_Work instructions_
Whenever a line in the entries below contains "Python", copy that line.

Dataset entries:
★ ★ ★
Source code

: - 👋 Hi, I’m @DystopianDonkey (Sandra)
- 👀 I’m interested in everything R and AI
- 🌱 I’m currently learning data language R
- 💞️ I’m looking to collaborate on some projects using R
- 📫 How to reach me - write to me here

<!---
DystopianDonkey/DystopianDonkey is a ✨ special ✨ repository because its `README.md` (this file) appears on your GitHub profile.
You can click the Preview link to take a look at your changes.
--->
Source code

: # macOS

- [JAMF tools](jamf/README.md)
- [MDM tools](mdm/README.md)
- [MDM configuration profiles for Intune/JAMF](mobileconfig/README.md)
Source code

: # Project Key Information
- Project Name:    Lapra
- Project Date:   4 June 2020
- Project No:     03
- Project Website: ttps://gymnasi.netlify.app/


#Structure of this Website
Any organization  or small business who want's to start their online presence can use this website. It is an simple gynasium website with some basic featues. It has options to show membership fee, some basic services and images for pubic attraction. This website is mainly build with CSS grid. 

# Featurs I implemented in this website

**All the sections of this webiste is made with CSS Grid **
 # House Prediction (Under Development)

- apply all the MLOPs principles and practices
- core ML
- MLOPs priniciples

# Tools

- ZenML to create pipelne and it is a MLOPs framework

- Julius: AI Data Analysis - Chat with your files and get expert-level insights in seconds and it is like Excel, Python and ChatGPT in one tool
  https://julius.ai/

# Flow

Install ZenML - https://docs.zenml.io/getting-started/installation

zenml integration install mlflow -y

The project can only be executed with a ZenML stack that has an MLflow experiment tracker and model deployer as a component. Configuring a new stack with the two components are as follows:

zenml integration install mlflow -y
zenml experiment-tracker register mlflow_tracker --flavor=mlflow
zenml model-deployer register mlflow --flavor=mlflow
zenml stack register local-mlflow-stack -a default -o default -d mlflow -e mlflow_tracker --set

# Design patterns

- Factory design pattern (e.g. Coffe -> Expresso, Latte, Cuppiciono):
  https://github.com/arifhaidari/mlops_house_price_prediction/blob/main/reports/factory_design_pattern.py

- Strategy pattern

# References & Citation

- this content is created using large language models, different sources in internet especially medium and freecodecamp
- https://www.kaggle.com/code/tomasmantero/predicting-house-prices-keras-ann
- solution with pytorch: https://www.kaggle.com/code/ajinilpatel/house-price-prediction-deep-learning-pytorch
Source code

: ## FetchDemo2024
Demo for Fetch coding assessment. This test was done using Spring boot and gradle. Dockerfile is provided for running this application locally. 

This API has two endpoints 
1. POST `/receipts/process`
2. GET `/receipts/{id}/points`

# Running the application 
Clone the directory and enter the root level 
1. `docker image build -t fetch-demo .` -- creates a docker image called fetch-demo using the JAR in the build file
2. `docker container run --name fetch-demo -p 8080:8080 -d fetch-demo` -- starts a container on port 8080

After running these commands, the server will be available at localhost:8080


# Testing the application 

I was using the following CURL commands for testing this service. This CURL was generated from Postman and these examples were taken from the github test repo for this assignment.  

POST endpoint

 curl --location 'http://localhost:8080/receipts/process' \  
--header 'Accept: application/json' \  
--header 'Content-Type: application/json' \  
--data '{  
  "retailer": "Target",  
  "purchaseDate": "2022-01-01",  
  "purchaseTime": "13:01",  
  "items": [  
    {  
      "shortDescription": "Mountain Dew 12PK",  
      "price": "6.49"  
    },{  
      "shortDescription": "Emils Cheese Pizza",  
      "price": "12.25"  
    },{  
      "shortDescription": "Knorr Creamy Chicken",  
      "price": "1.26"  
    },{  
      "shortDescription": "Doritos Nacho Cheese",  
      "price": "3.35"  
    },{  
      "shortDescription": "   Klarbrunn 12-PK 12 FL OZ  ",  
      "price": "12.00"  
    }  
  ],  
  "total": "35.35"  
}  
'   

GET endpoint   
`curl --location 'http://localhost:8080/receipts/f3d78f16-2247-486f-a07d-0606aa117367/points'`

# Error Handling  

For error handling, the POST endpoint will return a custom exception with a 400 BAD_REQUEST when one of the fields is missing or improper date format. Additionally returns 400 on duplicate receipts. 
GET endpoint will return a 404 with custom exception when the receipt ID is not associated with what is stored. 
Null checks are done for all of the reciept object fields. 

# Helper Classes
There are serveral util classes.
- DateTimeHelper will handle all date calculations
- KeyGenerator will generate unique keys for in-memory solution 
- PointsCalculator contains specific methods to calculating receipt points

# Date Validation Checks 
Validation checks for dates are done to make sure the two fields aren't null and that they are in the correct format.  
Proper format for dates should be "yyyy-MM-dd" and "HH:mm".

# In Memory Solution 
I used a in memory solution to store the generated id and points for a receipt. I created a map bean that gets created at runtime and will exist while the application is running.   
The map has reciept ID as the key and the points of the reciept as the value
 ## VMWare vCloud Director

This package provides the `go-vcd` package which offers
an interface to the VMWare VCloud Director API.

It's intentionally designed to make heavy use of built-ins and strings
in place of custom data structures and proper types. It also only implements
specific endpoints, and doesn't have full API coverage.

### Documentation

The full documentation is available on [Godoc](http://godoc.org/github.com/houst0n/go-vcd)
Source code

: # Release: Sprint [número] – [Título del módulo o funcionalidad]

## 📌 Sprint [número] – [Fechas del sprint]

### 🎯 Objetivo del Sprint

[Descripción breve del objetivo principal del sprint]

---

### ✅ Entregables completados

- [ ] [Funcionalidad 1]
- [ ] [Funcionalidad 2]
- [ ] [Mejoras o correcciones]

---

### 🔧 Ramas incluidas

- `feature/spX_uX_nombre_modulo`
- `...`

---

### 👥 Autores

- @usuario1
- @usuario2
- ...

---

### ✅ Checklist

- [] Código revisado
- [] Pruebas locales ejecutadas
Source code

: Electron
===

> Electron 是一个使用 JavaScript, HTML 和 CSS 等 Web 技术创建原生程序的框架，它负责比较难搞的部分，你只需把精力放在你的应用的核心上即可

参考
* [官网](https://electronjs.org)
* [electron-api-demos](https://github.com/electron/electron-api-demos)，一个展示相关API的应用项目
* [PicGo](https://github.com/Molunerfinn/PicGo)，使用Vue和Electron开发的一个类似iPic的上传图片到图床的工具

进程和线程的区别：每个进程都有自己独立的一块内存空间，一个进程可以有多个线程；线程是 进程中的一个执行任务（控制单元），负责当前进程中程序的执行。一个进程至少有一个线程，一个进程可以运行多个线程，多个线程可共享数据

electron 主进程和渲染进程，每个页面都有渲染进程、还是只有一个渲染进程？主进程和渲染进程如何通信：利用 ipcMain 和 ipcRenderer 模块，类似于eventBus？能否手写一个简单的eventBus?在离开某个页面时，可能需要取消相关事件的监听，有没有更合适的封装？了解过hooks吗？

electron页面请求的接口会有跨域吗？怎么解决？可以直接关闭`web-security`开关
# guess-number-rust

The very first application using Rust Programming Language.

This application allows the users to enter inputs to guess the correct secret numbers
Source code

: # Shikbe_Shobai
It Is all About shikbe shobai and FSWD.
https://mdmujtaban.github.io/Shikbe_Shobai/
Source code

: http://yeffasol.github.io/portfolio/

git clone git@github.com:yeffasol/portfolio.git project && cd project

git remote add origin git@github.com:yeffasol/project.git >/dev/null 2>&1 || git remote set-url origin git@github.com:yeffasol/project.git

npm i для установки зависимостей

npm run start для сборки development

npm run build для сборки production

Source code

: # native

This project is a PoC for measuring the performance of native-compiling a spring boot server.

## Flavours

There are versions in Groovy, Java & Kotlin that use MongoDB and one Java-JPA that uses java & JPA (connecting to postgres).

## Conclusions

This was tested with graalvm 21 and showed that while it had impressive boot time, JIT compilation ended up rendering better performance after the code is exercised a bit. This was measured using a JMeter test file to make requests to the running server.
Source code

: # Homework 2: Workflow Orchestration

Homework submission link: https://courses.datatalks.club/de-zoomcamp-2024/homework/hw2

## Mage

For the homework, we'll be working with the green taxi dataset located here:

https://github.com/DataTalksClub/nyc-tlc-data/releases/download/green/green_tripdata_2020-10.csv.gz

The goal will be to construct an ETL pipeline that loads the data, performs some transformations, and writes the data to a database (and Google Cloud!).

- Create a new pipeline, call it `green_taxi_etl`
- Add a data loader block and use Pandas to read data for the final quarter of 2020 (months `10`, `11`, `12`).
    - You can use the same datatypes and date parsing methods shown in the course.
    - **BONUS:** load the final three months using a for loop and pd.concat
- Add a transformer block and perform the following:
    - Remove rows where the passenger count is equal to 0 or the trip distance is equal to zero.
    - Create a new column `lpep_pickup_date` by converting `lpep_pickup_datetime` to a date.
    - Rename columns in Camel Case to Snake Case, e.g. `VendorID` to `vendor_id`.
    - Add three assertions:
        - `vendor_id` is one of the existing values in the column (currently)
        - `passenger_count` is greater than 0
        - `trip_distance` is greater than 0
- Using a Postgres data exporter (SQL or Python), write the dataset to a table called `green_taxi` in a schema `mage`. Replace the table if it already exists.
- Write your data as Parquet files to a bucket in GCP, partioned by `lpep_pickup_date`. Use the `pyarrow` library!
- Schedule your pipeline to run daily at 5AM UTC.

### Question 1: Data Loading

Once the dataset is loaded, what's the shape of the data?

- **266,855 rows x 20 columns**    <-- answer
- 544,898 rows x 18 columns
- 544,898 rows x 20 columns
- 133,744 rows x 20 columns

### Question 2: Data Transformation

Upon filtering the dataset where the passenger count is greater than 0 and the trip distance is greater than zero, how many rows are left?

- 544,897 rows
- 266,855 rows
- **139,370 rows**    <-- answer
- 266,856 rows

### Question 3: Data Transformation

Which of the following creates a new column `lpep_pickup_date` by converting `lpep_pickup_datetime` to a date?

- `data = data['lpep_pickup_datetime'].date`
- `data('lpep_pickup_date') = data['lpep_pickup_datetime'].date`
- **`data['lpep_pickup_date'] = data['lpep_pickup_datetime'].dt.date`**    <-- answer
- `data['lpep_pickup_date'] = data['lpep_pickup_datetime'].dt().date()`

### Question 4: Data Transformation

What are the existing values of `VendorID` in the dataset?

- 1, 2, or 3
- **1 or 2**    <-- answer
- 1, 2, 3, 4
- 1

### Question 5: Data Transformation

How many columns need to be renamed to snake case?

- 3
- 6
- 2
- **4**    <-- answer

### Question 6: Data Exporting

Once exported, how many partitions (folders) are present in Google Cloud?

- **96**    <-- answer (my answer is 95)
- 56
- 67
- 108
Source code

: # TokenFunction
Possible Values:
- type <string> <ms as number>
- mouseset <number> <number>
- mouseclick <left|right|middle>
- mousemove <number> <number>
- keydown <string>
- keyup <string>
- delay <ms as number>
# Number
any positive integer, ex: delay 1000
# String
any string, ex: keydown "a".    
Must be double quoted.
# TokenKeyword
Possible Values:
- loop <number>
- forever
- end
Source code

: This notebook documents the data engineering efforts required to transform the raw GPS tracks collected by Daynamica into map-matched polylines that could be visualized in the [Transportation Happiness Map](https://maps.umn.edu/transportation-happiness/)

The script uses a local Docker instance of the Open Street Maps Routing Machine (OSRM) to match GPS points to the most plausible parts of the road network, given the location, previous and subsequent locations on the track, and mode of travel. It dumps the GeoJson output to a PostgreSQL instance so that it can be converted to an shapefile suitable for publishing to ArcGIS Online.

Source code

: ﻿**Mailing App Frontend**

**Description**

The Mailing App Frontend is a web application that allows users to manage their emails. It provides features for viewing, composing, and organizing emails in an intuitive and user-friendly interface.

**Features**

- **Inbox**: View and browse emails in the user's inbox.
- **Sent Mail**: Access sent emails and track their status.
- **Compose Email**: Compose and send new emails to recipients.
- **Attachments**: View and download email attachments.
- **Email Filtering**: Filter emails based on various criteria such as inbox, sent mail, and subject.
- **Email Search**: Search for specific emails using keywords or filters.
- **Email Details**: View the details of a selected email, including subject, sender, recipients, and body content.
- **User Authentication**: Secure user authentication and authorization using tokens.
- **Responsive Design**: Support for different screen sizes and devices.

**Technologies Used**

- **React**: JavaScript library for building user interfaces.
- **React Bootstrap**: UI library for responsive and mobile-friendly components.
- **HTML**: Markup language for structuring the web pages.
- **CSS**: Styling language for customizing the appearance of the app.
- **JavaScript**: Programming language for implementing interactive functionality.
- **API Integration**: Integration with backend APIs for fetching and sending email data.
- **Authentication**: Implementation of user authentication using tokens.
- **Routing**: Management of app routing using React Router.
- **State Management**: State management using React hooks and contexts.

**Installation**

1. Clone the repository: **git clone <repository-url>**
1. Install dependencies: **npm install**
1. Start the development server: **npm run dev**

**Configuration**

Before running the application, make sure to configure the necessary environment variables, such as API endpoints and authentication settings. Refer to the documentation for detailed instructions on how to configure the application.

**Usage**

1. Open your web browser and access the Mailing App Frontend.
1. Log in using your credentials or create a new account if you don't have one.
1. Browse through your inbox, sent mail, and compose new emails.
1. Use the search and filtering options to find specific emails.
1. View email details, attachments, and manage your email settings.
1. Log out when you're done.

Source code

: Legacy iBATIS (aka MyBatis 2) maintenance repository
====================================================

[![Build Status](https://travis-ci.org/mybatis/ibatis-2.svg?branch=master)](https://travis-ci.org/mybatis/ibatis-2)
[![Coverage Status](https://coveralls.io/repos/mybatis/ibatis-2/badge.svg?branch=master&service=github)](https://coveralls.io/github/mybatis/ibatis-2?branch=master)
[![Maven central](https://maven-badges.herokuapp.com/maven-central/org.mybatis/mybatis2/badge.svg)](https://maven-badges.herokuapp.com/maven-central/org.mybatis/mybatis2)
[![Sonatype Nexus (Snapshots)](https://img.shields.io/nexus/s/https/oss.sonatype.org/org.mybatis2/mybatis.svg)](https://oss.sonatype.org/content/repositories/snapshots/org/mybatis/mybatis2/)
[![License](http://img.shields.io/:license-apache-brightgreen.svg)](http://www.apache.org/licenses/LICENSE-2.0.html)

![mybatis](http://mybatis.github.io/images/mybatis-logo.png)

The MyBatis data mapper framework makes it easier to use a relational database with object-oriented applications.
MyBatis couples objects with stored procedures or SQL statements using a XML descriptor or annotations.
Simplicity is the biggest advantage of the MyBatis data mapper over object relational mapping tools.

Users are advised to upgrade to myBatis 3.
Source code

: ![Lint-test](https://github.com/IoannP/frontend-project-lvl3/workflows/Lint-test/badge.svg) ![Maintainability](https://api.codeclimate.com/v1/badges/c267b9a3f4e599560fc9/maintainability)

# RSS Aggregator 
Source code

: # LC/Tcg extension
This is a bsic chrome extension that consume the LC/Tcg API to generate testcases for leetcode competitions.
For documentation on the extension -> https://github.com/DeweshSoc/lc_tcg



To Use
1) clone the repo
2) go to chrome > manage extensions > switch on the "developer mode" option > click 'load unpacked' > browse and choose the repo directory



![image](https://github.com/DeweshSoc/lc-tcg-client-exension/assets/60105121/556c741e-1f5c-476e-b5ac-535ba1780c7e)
★ ★ ★
_Your solution_
- Julius: AI Data Analysis - Chat with your files and get expert-level insights in seconds and it is like Excel, Python and ChatGPT in one tool
- Using a Postgres data exporter (SQL or Python), write the dataset to a table called `green_taxi` in a schema `mage`. Replace the table if it already exists.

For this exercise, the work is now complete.